Marion explained each step in the process. They begin with a chassis, add axles, wheels, water tanks, wrap the belly, and top it with a layer of Reflectix insulation (like shiny bubble wrap). At the same time another team is working on the body. A CNC machine routes the aluminum side panels which are tack riveted to the ribs and fit onto the plywood subfloor. Along with the end pieces these form a shell which is hoisted up and set on top of the chassis assembly. From there all the exterior pieces are attached, lights, vents, etc. and a team buck rivets every panel, one guy on the outside pushing the rivets in and another on the inside holding a metal buck tool which flattens the inside of the rivet. Marion let me step inside to see them in action. They can’t see or hear each other so they have to know how to work in sync and have a system of taps to communicate.
Once the outside shell is complete it is tested in a spray booth to make sure there are no leaks. Only 5 people in the company can clear a trailer to move past the water test, the 3 water test technicians, Marion, and another Director.
Next is when the inside magic begins. Wiring is run, insulation made from recycled cotton goes in, the inside aluminum walls are riveted in place, flooring is laid down, furniture is scribed and fit into place, and appliances are installed. It’s a lot of work and they do it all. From making their own cabinets to sewing the curtains. It takes 4 days from start to finish and they make about 85 units a week. With the increased popularity of Airstreams in the last few years they expanded the factory and now employ over 800. We were really impressed with the quality (from the water test to the multiple QC checks on the line, and the final check at the end) and the fact that these trailers are still handmade. There are some machines to help, but no robotic arms or conveyor belts.

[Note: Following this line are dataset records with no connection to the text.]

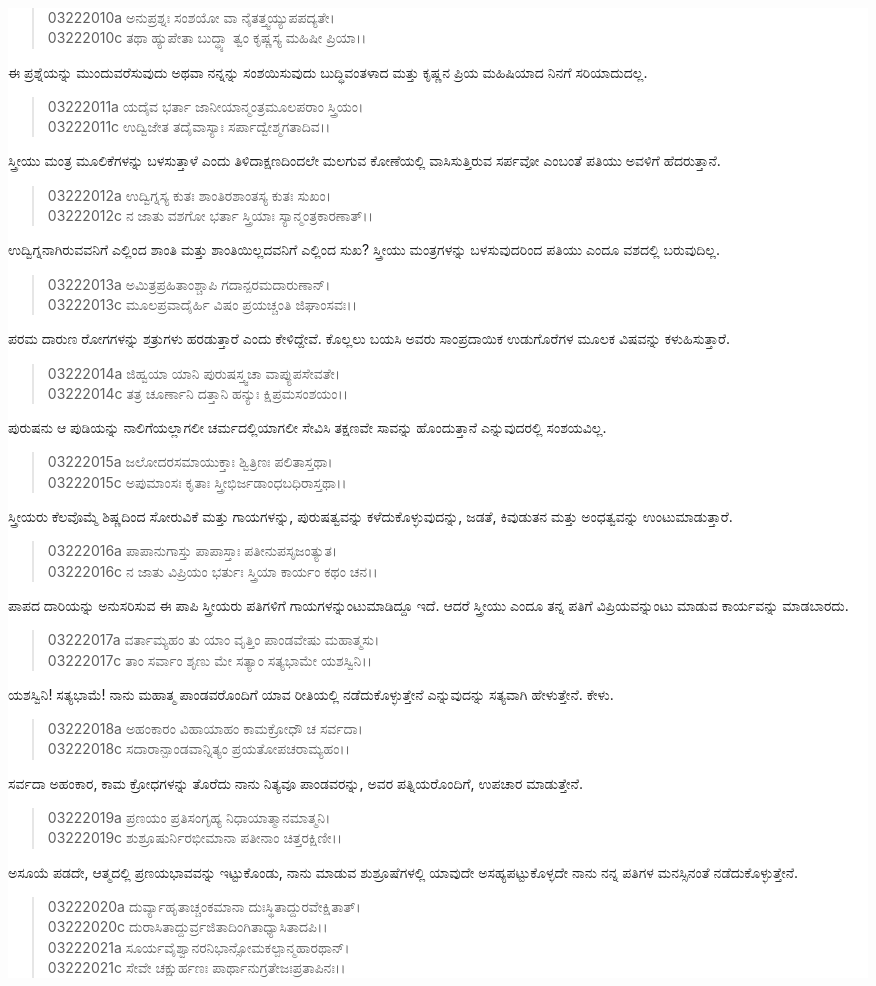 > 03222010a ಅನುಪ್ರಶ್ನಃ ಸಂಶಯೋ ವಾ ನೈತತ್ತ್ವಯ್ಯುಪಪದ್ಯತೇ।  
03222010c ತಥಾ ಹ್ಯುಪೇತಾ ಬುದ್ಧ್ಯಾ ತ್ವಂ ಕೃಷ್ಣಸ್ಯ ಮಹಿಷೀ ಪ್ರಿಯಾ।।

ಈ ಪ್ರಶ್ನೆಯನ್ನು ಮುಂದುವರೆಸುವುದು ಅಥವಾ ನನ್ನನ್ನು ಸಂಶಯಿಸುವುದು ಬುದ್ಧಿವಂತಳಾದ ಮತ್ತು ಕೃಷ್ಣನ ಪ್ರಿಯ ಮಹಿಷಿಯಾದ ನಿನಗೆ ಸರಿಯಾದುದಲ್ಲ.

> 03222011a ಯದೈವ ಭರ್ತಾ ಜಾನೀಯಾನ್ಮಂತ್ರಮೂಲಪರಾಂ ಸ್ತ್ರಿಯಂ।  
03222011c ಉದ್ವಿಜೇತ ತದೈವಾಸ್ಯಾಃ ಸರ್ಪಾದ್ವೇಶ್ಮಗತಾದಿವ।।

ಸ್ತ್ರೀಯು ಮಂತ್ರ ಮೂಲಿಕೆಗಳನ್ನು ಬಳಸುತ್ತಾಳೆ ಎಂದು ತಿಳಿದಾಕ್ಷಣದಿಂದಲೇ ಮಲಗುವ ಕೋಣೆಯಲ್ಲಿ ವಾಸಿಸುತ್ತಿರುವ ಸರ್ಪವೋ ಎಂಬಂತೆ ಪತಿಯು ಅವಳಿಗೆ ಹೆದರುತ್ತಾನೆ.

> 03222012a ಉದ್ವಿಗ್ನಸ್ಯ ಕುತಃ ಶಾಂತಿರಶಾಂತಸ್ಯ ಕುತಃ ಸುಖಂ।  
03222012c ನ ಜಾತು ವಶಗೋ ಭರ್ತಾ ಸ್ತ್ರಿಯಾಃ ಸ್ಯಾನ್ಮಂತ್ರಕಾರಣಾತ್।।

ಉದ್ವಿಗ್ನನಾಗಿರುವವನಿಗೆ ಎಲ್ಲಿಂದ ಶಾಂತಿ ಮತ್ತು ಶಾಂತಿಯಿಲ್ಲದವನಿಗೆ ಎಲ್ಲಿಂದ ಸುಖ? ಸ್ತ್ರೀಯು ಮಂತ್ರಗಳನ್ನು ಬಳಸುವುದರಿಂದ ಪತಿಯು ಎಂದೂ ವಶದಲ್ಲಿ ಬರುವುದಿಲ್ಲ.

> 03222013a ಅಮಿತ್ರಪ್ರಹಿತಾಂಶ್ಚಾಪಿ ಗದಾನ್ಪರಮದಾರುಣಾನ್।  
03222013c ಮೂಲಪ್ರವಾದೈರ್ಹಿ ವಿಷಂ ಪ್ರಯಚ್ಚಂತಿ ಜಿಘಾಂಸವಃ।।

ಪರಮ ದಾರುಣ ರೋಗಗಳನ್ನು ಶತ್ರುಗಳು ಹರಡುತ್ತಾರೆ ಎಂದು ಕೇಳಿದ್ದೇವೆ. ಕೊಲ್ಲಲು ಬಯಸಿ ಅವರು ಸಾಂಪ್ರದಾಯಿಕ ಉಡುಗೊರೆಗಳ ಮೂಲಕ ವಿಷವನ್ನು ಕಳುಹಿಸುತ್ತಾರೆ.

> 03222014a ಜಿಹ್ವಯಾ ಯಾನಿ ಪುರುಷಸ್ತ್ವಚಾ ವಾಪ್ಯುಪಸೇವತೇ।  
03222014c ತತ್ರ ಚೂರ್ಣಾನಿ ದತ್ತಾನಿ ಹನ್ಯುಃ ಕ್ಷಿಪ್ರಮಸಂಶಯಂ।।

ಪುರುಷನು ಆ ಪುಡಿಯನ್ನು ನಾಲಿಗೆಯಲ್ಲಾಗಲೀ ಚರ್ಮದಲ್ಲಿಯಾಗಲೀ ಸೇವಿಸಿ ತಕ್ಷಣವೇ ಸಾವನ್ನು ಹೊಂದುತ್ತಾನೆ ಎನ್ನುವುದರಲ್ಲಿ ಸಂಶಯವಿಲ್ಲ.

> 03222015a ಜಲೋದರಸಮಾಯುಕ್ತಾಃ ಶ್ವಿತ್ರಿಣಃ ಪಲಿತಾಸ್ತಥಾ।  
03222015c ಅಪುಮಾಂಸಃ ಕೃತಾಃ ಸ್ತ್ರೀಭಿರ್ಜಡಾಂಧಬಧಿರಾಸ್ತಥಾ।।

ಸ್ತ್ರೀಯರು ಕೆಲವೊಮ್ಮೆ ಶಿಷ್ಣದಿಂದ ಸೋರುವಿಕೆ ಮತ್ತು ಗಾಯಗಳನ್ನು, ಪುರುಷತ್ವವನ್ನು ಕಳೆದುಕೊಳ್ಳುವುದನ್ನು, ಜಡತೆ, ಕಿವುಡುತನ ಮತ್ತು ಅಂಧತ್ವವನ್ನು ಉಂಟುಮಾಡುತ್ತಾರೆ.

> 03222016a ಪಾಪಾನುಗಾಸ್ತು ಪಾಪಾಸ್ತಾಃ ಪತೀನುಪಸೃಜಂತ್ಯುತ।  
03222016c ನ ಜಾತು ವಿಪ್ರಿಯಂ ಭರ್ತುಃ ಸ್ತ್ರಿಯಾ ಕಾರ್ಯಂ ಕಥಂ ಚನ।।

ಪಾಪದ ದಾರಿಯನ್ನು ಅನುಸರಿಸುವ ಈ ಪಾಪಿ ಸ್ತ್ರೀಯರು ಪತಿಗಳಿಗೆ ಗಾಯಗಳನ್ನುಂಟುಮಾಡಿದ್ದೂ ಇದೆ. ಆದರೆ ಸ್ತ್ರೀಯು ಎಂದೂ ತನ್ನ ಪತಿಗೆ ವಿಪ್ರಿಯವನ್ನುಂಟು ಮಾಡುವ ಕಾರ್ಯವನ್ನು ಮಾಡಬಾರದು.

> 03222017a ವರ್ತಾಮ್ಯಹಂ ತು ಯಾಂ ವೃತ್ತಿಂ ಪಾಂಡವೇಷು ಮಹಾತ್ಮಸು।  
03222017c ತಾಂ ಸರ್ವಾಂ ಶೃಣು ಮೇ ಸತ್ಯಾಂ ಸತ್ಯಭಾಮೇ ಯಶಸ್ವಿನಿ।।

ಯಶಸ್ವಿನಿ! ಸತ್ಯಭಾಮೆ! ನಾನು ಮಹಾತ್ಮ ಪಾಂಡವರೊಂದಿಗೆ ಯಾವ ರೀತಿಯಲ್ಲಿ ನಡೆದುಕೊಳ್ಳುತ್ತೇನೆ ಎನ್ನುವುದನ್ನು ಸತ್ಯವಾಗಿ ಹೇಳುತ್ತೇನೆ. ಕೇಳು.

> 03222018a ಅಹಂಕಾರಂ ವಿಹಾಯಾಹಂ ಕಾಮಕ್ರೋಧೌ ಚ ಸರ್ವದಾ।  
03222018c ಸದಾರಾನ್ಪಾಂಡವಾನ್ನಿತ್ಯಂ ಪ್ರಯತೋಪಚರಾಮ್ಯಹಂ।।

ಸರ್ವದಾ ಅಹಂಕಾರ, ಕಾಮ ಕ್ರೋಧಗಳನ್ನು ತೊರೆದು ನಾನು ನಿತ್ಯವೂ ಪಾಂಡವರನ್ನು, ಅವರ ಪತ್ನಿಯರೊಂದಿಗೆ, ಉಪಚಾರ ಮಾಡುತ್ತೇನೆ.

> 03222019a ಪ್ರಣಯಂ ಪ್ರತಿಸಂಗೃಹ್ಯ ನಿಧಾಯಾತ್ಮಾನಮಾತ್ಮನಿ।  
03222019c ಶುಶ್ರೂಷುರ್ನಿರಭೀಮಾನಾ ಪತೀನಾಂ ಚಿತ್ತರಕ್ಷಿಣೀ।।

ಅಸೂಯೆ ಪಡದೇ, ಆತ್ಮದಲ್ಲಿ ಪ್ರಣಯಭಾವವನ್ನು ಇಟ್ಟುಕೊಂಡು, ನಾನು ಮಾಡುವ ಶುಶ್ರೂಷೆಗಳಲ್ಲಿ ಯಾವುದೇ ಅಸಹ್ಯಪಟ್ಟುಕೊಳ್ಳದೇ ನಾನು ನನ್ನ ಪತಿಗಳ ಮನಸ್ಸಿನಂತೆ ನಡೆದುಕೊಳ್ಳುತ್ತೇನೆ.

> 03222020a ದುರ್ವ್ಯಾಹೃತಾಚ್ಚಂಕಮಾನಾ ದುಃಸ್ಥಿತಾದ್ದುರವೇಕ್ಷಿತಾತ್।  
03222020c ದುರಾಸಿತಾದ್ದುರ್ವ್ರಜಿತಾದಿಂಗಿತಾಧ್ಯಾಸಿತಾದಪಿ।।  
03222021a ಸೂರ್ಯವೈಶ್ವಾನರನಿಭಾನ್ಸೋಮಕಲ್ಪಾನ್ಮಹಾರಥಾನ್।  
03222021c ಸೇವೇ ಚಕ್ಷುರ್ಹಣಃ ಪಾರ್ಥಾನುಗ್ರತೇಜಃಪ್ರತಾಪಿನಃ।।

One of those machines is in the original building where they have been making Airstreams since 1952. This machine forms aluminum sheets into the curved end panels that give Airstreams their rounded look. Amazingly it’s the exact same machine they’ve been using since 1952 and it’s still operated by feel, no fancy electronics here.
We saw the Interstate (Class B van) production line and learned that they import Mercedes vans with all the top of the line safety and comfort features, including a stereo they rip out just to keep the wiring harness.
The tour was quite thorough and after over 3 hours we ended up in the offices, which hide right above the production floor, and were surprised with an Airstream goodie bag. It was a great day and made the perfect early birthday present for Chuck!
All in all it was a great week. We learned a lot, made new friends, enjoyed great weather, and had a good time. Kudos to R & B events who put forth a well organized event!
Next up for us is a short drive north to Cuyahoga National Park.